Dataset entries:
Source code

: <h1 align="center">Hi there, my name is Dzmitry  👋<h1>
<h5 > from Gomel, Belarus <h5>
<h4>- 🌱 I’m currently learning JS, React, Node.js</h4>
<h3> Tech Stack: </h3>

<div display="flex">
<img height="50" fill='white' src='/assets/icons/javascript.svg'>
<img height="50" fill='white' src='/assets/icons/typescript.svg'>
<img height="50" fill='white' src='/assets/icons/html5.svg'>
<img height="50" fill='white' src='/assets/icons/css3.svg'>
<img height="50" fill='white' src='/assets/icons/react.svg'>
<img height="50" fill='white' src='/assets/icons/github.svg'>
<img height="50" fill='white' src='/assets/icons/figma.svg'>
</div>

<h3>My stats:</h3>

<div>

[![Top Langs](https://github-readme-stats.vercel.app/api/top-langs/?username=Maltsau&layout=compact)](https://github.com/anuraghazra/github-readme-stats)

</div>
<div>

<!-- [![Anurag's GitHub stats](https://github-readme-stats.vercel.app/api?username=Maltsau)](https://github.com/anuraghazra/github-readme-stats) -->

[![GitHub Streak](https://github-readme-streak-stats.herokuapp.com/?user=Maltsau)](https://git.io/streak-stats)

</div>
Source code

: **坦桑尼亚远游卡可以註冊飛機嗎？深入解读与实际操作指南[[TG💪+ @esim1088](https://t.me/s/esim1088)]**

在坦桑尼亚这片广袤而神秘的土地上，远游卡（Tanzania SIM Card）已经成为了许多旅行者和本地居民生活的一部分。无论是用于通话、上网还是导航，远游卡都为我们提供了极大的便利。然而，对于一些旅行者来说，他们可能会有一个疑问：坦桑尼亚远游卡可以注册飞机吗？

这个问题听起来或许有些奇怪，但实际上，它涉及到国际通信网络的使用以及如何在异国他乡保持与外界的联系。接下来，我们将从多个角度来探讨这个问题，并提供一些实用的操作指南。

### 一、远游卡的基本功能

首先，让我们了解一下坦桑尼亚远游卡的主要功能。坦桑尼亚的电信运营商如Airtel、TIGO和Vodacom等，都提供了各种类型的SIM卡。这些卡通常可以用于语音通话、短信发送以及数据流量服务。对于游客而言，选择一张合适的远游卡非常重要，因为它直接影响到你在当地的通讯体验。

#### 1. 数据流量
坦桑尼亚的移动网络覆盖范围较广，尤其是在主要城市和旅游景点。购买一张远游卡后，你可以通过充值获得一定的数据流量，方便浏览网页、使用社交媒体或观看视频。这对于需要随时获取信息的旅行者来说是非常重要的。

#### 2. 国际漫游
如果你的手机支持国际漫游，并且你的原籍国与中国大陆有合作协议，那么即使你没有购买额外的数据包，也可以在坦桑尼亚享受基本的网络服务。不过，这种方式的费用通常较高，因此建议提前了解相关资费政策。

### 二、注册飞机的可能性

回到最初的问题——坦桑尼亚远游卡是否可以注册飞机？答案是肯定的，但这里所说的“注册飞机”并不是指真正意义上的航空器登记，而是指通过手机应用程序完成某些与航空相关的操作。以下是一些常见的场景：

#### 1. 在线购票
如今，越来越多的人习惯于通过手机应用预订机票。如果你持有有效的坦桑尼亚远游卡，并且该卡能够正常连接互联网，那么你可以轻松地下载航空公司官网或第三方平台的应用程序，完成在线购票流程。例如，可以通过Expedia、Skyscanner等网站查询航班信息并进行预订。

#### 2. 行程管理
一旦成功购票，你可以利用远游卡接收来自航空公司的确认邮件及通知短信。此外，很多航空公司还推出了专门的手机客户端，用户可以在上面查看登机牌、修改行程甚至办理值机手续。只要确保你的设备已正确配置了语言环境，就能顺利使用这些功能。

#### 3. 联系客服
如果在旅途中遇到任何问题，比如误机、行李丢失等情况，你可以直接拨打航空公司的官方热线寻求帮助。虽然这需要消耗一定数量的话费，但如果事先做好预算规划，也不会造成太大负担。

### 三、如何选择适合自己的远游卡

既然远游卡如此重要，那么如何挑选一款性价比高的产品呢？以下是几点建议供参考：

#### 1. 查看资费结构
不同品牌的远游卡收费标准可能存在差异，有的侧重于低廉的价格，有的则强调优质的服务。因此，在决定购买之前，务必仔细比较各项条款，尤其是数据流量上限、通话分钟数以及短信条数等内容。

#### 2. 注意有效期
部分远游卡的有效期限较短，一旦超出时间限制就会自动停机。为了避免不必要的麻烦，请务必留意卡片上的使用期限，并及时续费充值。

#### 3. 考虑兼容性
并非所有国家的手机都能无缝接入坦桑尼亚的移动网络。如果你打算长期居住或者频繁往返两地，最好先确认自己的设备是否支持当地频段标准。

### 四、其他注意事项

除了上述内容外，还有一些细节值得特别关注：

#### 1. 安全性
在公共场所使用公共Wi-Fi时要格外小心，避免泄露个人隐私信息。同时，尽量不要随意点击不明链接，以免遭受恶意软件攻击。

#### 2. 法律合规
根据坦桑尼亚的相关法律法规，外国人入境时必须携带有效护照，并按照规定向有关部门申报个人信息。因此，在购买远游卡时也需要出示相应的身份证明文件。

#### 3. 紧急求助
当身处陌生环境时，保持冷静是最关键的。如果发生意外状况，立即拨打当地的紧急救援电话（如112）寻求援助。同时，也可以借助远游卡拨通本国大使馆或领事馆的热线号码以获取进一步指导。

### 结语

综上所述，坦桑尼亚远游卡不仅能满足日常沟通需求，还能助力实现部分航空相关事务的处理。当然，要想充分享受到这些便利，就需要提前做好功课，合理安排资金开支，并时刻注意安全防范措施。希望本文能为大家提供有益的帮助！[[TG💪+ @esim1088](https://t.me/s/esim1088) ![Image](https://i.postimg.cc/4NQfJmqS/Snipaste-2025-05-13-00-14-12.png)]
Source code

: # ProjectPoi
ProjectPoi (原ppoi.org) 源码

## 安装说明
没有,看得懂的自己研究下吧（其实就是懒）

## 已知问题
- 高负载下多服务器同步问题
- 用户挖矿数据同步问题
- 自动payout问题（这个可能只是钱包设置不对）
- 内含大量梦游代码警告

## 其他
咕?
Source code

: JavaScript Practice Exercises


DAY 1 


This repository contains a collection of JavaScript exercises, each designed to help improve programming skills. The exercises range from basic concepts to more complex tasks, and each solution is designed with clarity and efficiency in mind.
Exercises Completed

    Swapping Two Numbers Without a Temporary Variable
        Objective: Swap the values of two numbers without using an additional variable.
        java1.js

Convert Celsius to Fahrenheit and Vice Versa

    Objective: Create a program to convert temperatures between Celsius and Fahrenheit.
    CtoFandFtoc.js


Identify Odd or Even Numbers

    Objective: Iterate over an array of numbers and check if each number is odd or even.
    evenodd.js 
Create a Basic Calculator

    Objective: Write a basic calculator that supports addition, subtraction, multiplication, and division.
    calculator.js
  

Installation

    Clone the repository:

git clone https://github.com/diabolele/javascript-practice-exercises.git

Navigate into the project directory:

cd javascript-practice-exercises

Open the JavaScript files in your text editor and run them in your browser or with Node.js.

ASSIGNMENT: For this exercise, write out all of the data exactly.

ANSWER FOR THIS EXERCISE:
Source code

: <h1 align="center">Hi there, my name is Dzmitry  👋<h1>
<h5 > from Gomel, Belarus <h5>
<h4>- 🌱 I’m currently learning JS, React, Node.js</h4>
<h3> Tech Stack: </h3>

<div display="flex">
<img height="50" fill='white' src='/assets/icons/javascript.svg'>
<img height="50" fill='white' src='/assets/icons/typescript.svg'>
<img height="50" fill='white' src='/assets/icons/html5.svg'>
<img height="50" fill='white' src='/assets/icons/css3.svg'>
<img height="50" fill='white' src='/assets/icons/react.svg'>
<img height="50" fill='white' src='/assets/icons/github.svg'>
<img height="50" fill='white' src='/assets/icons/figma.svg'>
</div>

<h3>My stats:</h3>

<div>

[![Top Langs](https://github-readme-stats.vercel.app/api/top-langs/?username=Maltsau&layout=compact)](https://github.com/anuraghazra/github-readme-stats)

</div>
<div>

<!-- [![Anurag's GitHub stats](https://github-readme-stats.vercel.app/api?username=Maltsau)](https://github.com/anuraghazra/github-readme-stats) -->

[![GitHub Streak](https://github-readme-streak-stats.herokuapp.com/?user=Maltsau)](https://git.io/streak-stats)

</div>
Source code

: **坦桑尼亚远游卡可以註冊飛機嗎？深入解读与实际操作指南[[TG💪+ @esim1088](https://t.me/s/esim1088)]**

在坦桑尼亚这片广袤而神秘的土地上，远游卡（Tanzania SIM Card）已经成为了许多旅行者和本地居民生活的一部分。无论是用于通话、上网还是导航，远游卡都为我们提供了极大的便利。然而，对于一些旅行者来说，他们可能会有一个疑问：坦桑尼亚远游卡可以注册飞机吗？

这个问题听起来或许有些奇怪，但实际上，它涉及到国际通信网络的使用以及如何在异国他乡保持与外界的联系。接下来，我们将从多个角度来探讨这个问题，并提供一些实用的操作指南。

### 一、远游卡的基本功能

首先，让我们了解一下坦桑尼亚远游卡的主要功能。坦桑尼亚的电信运营商如Airtel、TIGO和Vodacom等，都提供了各种类型的SIM卡。这些卡通常可以用于语音通话、短信发送以及数据流量服务。对于游客而言，选择一张合适的远游卡非常重要，因为它直接影响到你在当地的通讯体验。

#### 1. 数据流量
坦桑尼亚的移动网络覆盖范围较广，尤其是在主要城市和旅游景点。购买一张远游卡后，你可以通过充值获得一定的数据流量，方便浏览网页、使用社交媒体或观看视频。这对于需要随时获取信息的旅行者来说是非常重要的。

#### 2. 国际漫游
如果你的手机支持国际漫游，并且你的原籍国与中国大陆有合作协议，那么即使你没有购买额外的数据包，也可以在坦桑尼亚享受基本的网络服务。不过，这种方式的费用通常较高，因此建议提前了解相关资费政策。

### 二、注册飞机的可能性

回到最初的问题——坦桑尼亚远游卡是否可以注册飞机？答案是肯定的，但这里所说的“注册飞机”并不是指真正意义上的航空器登记，而是指通过手机应用程序完成某些与航空相关的操作。以下是一些常见的场景：

#### 1. 在线购票
如今，越来越多的人习惯于通过手机应用预订机票。如果你持有有效的坦桑尼亚远游卡，并且该卡能够正常连接互联网，那么你可以轻松地下载航空公司官网或第三方平台的应用程序，完成在线购票流程。例如，可以通过Expedia、Skyscanner等网站查询航班信息并进行预订。

#### 2. 行程管理
一旦成功购票，你可以利用远游卡接收来自航空公司的确认邮件及通知短信。此外，很多航空公司还推出了专门的手机客户端，用户可以在上面查看登机牌、修改行程甚至办理值机手续。只要确保你的设备已正确配置了语言环境，就能顺利使用这些功能。

#### 3. 联系客服
如果在旅途中遇到任何问题，比如误机、行李丢失等情况，你可以直接拨打航空公司的官方热线寻求帮助。虽然这需要消耗一定数量的话费，但如果事先做好预算规划，也不会造成太大负担。

### 三、如何选择适合自己的远游卡

既然远游卡如此重要，那么如何挑选一款性价比高的产品呢？以下是几点建议供参考：

#### 1. 查看资费结构
不同品牌的远游卡收费标准可能存在差异，有的侧重于低廉的价格，有的则强调优质的服务。因此，在决定购买之前，务必仔细比较各项条款，尤其是数据流量上限、通话分钟数以及短信条数等内容。

#### 2. 注意有效期
部分远游卡的有效期限较短，一旦超出时间限制就会自动停机。为了避免不必要的麻烦，请务必留意卡片上的使用期限，并及时续费充值。

#### 3. 考虑兼容性
并非所有国家的手机都能无缝接入坦桑尼亚的移动网络。如果你打算长期居住或者频繁往返两地，最好先确认自己的设备是否支持当地频段标准。

### 四、其他注意事项

除了上述内容外，还有一些细节值得特别关注：

#### 1. 安全性
在公共场所使用公共Wi-Fi时要格外小心，避免泄露个人隐私信息。同时，尽量不要随意点击不明链接，以免遭受恶意软件攻击。

#### 2. 法律合规
根据坦桑尼亚的相关法律法规，外国人入境时必须携带有效护照，并按照规定向有关部门申报个人信息。因此，在购买远游卡时也需要出示相应的身份证明文件。

#### 3. 紧急求助
当身处陌生环境时，保持冷静是最关键的。如果发生意外状况，立即拨打当地的紧急救援电话（如112）寻求援助。同时，也可以借助远游卡拨通本国大使馆或领事馆的热线号码以获取进一步指导。

### 结语

综上所述，坦桑尼亚远游卡不仅能满足日常沟通需求，还能助力实现部分航空相关事务的处理。当然，要想充分享受到这些便利，就需要提前做好功课，合理安排资金开支，并时刻注意安全防范措施。希望本文能为大家提供有益的帮助！[[TG💪+ @esim1088](https://t.me/s/esim1088) ![Image](https://i.postimg.cc/4NQfJmqS/Snipaste-2025-05-13-00-14-12.png)]
Source code

: # ProjectPoi
ProjectPoi (原ppoi.org) 源码

## 安装说明
没有,看得懂的自己研究下吧（其实就是懒）

## 已知问题
- 高负载下多服务器同步问题
- 用户挖矿数据同步问题
- 自动payout问题（这个可能只是钱包设置不对）
- 内含大量梦游代码警告

## 其他
咕?
Source code

: JavaScript Practice Exercises


DAY 1 


This repository contains a collection of JavaScript exercises, each designed to help improve programming skills. The exercises range from basic concepts to more complex tasks, and each solution is designed with clarity and efficiency in mind.
Exercises Completed

    Swapping Two Numbers Without a Temporary Variable
        Objective: Swap the values of two numbers without using an additional variable.
        java1.js

Convert Celsius to Fahrenheit and Vice Versa

    Objective: Create a program to convert temperatures between Celsius and Fahrenheit.
    CtoFandFtoc.js


Identify Odd or Even Numbers

    Objective: Iterate over an array of numbers and check if each number is odd or even.
    evenodd.js 
Create a Basic Calculator

    Objective: Write a basic calculator that supports addition, subtraction, multiplication, and division.
    calculator.js
  

Installation

    Clone the repository:

git clone https://github.com/diabolele/javascript-practice-exercises.git

Navigate into the project directory:

cd javascript-practice-exercises

Open the JavaScript files in your text editor and run them in your browser or with Node.js.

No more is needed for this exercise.